The poem sits uneasily beside something Shakespeare wrote more than four hundred years ago in England, a speech for Sir Thomas More that the Queen’s censor banned before it could be performed. There’s an irony worth sitting with: an Englishman wrote these words, on English soil, for a country this one eventually fought to leave. That the argument he was making then belongs so completely to America now, in its 250th year of independence from that same England, says something about how old this argument actually is. And how unfinished.

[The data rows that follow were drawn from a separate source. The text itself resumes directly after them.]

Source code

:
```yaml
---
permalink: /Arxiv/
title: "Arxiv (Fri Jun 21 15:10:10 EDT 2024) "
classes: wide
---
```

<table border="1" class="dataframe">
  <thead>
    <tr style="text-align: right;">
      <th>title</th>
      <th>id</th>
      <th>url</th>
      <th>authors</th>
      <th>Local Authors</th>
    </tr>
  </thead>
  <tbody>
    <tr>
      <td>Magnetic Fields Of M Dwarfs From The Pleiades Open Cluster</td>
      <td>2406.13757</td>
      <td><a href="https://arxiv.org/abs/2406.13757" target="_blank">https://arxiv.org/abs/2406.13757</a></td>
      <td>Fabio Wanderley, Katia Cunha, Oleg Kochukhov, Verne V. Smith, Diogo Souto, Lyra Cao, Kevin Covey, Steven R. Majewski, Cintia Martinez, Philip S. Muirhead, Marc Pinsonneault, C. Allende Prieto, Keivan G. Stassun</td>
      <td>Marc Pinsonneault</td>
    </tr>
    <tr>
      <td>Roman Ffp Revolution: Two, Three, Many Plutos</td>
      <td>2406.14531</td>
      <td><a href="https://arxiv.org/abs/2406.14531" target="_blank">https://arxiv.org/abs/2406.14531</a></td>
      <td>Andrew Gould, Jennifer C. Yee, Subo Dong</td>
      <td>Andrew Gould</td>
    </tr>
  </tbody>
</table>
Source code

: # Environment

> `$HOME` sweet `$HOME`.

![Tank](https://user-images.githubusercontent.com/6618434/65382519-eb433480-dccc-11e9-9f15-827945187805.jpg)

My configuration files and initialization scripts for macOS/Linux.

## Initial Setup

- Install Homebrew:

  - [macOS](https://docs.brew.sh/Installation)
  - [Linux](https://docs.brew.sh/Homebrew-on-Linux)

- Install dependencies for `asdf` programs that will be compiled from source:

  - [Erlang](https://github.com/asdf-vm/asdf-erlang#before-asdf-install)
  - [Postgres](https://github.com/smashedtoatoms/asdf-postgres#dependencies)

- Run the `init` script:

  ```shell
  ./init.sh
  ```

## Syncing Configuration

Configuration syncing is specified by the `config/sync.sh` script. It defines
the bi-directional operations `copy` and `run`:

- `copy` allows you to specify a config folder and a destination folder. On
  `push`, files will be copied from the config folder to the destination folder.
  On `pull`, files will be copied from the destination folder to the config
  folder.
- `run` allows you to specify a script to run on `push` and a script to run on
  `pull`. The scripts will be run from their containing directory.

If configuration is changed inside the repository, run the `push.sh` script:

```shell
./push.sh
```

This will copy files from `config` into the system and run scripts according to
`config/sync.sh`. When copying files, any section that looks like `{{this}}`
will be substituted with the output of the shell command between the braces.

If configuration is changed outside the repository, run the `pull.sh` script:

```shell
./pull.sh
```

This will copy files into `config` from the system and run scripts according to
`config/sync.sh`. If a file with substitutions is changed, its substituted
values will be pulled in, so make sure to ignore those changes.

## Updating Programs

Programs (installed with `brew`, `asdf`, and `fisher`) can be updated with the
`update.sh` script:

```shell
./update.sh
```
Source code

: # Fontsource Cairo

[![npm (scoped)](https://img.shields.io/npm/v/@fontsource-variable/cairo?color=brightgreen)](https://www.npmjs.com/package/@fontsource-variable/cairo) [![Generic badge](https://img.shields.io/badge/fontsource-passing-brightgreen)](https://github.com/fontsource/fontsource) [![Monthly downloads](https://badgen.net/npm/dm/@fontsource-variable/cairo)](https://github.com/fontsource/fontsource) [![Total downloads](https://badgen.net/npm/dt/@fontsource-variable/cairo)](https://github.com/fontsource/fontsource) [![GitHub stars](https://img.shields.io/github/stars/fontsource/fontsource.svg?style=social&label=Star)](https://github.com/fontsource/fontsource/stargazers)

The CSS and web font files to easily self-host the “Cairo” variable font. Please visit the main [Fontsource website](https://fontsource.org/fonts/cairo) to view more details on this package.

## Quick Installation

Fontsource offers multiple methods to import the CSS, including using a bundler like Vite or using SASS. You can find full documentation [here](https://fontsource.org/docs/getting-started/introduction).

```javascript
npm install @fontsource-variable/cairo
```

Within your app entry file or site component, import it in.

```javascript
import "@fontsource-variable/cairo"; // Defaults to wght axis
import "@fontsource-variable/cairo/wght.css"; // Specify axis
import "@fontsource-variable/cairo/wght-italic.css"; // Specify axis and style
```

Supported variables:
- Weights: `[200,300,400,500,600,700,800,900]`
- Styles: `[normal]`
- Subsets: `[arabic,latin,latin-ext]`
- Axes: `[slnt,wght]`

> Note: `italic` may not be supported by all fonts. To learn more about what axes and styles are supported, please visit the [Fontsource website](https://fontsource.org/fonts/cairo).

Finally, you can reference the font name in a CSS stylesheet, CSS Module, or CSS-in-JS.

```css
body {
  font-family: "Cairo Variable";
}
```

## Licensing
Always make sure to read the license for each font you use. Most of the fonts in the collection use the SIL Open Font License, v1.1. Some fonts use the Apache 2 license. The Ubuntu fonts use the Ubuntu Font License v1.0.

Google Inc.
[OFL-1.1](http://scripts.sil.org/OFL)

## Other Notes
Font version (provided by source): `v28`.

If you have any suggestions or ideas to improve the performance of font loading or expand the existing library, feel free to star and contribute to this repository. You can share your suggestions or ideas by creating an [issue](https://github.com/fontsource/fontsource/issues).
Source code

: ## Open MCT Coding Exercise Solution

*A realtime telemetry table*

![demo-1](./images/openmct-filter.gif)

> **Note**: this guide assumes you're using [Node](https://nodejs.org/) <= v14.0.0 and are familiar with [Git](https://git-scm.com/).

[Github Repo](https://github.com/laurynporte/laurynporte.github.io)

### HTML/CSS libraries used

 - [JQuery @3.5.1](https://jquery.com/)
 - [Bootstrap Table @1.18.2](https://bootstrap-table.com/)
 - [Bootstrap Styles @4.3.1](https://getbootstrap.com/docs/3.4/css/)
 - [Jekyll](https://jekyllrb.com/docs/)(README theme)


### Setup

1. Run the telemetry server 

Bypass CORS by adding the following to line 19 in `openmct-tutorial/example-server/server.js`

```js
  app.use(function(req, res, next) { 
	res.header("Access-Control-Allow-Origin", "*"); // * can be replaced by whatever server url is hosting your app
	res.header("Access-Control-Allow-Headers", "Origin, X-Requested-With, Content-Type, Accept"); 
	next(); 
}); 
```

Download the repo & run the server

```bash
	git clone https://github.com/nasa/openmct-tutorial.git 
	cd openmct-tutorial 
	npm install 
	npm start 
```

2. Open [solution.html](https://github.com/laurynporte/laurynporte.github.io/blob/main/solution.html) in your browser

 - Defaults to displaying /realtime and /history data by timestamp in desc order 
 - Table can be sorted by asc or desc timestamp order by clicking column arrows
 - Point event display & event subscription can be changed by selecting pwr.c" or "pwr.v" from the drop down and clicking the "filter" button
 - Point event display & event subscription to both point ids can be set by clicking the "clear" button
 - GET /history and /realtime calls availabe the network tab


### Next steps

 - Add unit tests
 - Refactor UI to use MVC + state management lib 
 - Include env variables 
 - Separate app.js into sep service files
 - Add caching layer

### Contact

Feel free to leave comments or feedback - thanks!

Sir Ian McKellen performs it here, and it is worth every minute:
More asks the mob to imagine being cast out themselves. What country, by the nature of your error, / Should give you harbor? He calls their cruelty what it is: mountainish inhumanity. The word mountainish does something no modern word quite does. It means vast, and cold, and indifferent to whether you live.
We are not done asking that question. We haven’t been, for two hundred fifty years. The asking is, maybe, the most American thing we do.
Here is the speech:
Grant them removed, and grant that this your noise
Hath chid down all the majesty of England;
Imagine that you see the wretched strangers,
Their babies at their backs and their poor luggage,
Plodding to the ports and coasts for transportation,
And that you sit as kings in your desires,
Authority quite silenced by your brawl,
And you in ruff of your opinions clothed;
What had you got? I’ll tell you: you had taught
How insolence and strong hand should prevail,
How order should be quelled; and by this pattern
Not one of you should live an aged man,
For other ruffians, as their fancies wrought,
With self same hand, self reason, and self right,
Would shark on you, and men like ravenous fishes
Feed on one another.…
You’ll put down strangers,
Kill them, cut their throats, possess their houses,
And lead the majesty of law in lyam
To slip him like a hound. Alas, alas, say now the King,
As he is clement if th’offender mourn,
Should so much come too short of your great trespass
As but to banish you: whither would you go?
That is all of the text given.